One Resident’s Journey

Linda chose to enroll in the Scraps drop-off subscription, because her property shares a border with open space land. Although she has plenty of space, her concern was attracting wildlife with the food waste. While critters are part of the natural process of decomposition, in an urban setting, a scenario like this could quickly get out of hand. 

Linda describes her process as taking little time and fitting easily with her schedule. She created a system that works perfectly for her lifestyle. She uses a compostable bag in her kitchen to collect their food waste. Once full, she transports it in another more durable plastic (but still reusable) bag. She drops at the rec center, centrally located for her, so she can take a bag every couple of days.

“It never takes more than a minute or two to drop off and continue on,” she says.

If she’s not going out for a few days she will put a bag in her freezer until she can make it out again, usually it fits in her schedule every few days. She is amazed by what can be composted weekly. 

While the service may not be cheap, it’s worth it.

“It adds value to the community, and it feels good to do something to help the environment.
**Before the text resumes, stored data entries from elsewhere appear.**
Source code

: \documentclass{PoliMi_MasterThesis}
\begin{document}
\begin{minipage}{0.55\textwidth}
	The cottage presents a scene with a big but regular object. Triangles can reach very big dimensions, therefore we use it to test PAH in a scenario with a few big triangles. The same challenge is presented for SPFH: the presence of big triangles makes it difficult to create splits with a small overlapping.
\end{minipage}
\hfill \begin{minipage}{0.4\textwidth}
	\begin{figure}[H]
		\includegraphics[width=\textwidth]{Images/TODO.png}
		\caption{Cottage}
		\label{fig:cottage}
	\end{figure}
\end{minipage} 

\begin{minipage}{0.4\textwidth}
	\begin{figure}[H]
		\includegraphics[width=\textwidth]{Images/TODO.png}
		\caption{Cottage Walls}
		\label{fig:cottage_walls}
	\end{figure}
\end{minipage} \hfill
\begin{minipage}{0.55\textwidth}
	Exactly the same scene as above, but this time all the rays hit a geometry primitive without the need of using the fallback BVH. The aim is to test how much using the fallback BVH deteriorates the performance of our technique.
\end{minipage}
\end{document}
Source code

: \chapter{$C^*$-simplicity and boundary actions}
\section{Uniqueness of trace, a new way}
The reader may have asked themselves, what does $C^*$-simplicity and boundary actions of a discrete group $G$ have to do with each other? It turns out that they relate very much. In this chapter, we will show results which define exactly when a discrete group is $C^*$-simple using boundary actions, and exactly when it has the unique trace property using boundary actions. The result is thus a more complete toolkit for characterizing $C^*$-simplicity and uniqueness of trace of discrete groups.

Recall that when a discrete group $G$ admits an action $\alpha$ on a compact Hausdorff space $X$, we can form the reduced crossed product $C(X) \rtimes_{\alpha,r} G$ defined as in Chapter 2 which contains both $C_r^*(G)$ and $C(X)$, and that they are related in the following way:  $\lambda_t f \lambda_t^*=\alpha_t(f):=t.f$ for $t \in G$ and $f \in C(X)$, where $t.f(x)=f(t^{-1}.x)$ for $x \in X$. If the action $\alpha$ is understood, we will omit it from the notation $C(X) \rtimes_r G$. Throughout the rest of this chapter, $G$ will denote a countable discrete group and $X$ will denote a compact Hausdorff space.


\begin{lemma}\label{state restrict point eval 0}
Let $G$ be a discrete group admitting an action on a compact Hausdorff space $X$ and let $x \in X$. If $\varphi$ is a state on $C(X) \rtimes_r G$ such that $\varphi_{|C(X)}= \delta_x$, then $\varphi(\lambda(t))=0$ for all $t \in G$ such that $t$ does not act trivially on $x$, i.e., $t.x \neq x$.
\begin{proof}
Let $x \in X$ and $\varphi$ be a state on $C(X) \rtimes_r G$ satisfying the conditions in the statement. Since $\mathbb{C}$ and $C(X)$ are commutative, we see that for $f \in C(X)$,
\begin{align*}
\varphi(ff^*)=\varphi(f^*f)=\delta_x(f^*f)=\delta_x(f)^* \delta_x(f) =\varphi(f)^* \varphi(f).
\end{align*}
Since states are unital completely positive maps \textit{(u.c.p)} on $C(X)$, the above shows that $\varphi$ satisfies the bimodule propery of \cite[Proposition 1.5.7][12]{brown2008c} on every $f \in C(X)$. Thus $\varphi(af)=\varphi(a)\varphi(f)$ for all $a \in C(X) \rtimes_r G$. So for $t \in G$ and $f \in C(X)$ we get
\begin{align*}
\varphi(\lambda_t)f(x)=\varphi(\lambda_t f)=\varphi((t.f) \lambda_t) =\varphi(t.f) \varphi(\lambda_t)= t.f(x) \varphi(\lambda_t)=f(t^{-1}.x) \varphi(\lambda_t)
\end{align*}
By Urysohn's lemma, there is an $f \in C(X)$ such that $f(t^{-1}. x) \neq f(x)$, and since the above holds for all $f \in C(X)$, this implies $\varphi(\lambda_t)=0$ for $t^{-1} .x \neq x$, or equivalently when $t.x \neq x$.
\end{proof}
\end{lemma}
Composting is an easy way to reduce trash going into landfills.” 

Go green without spending a penny tip:

Sort your trash whether you intend on composting, recycling or not. The process will provide you with valuable information, like what you are throwing out, which could save you money. The best way to go green is through awareness, which doesn’t cost anything. And with the money you do spend, buy things that can be composted or recycled. Simply, use how you spend your time and money to create a better world.

Krystyn (YY) Dennis is Wheat Ridge Parks & Recreation’s Garden Coordinator.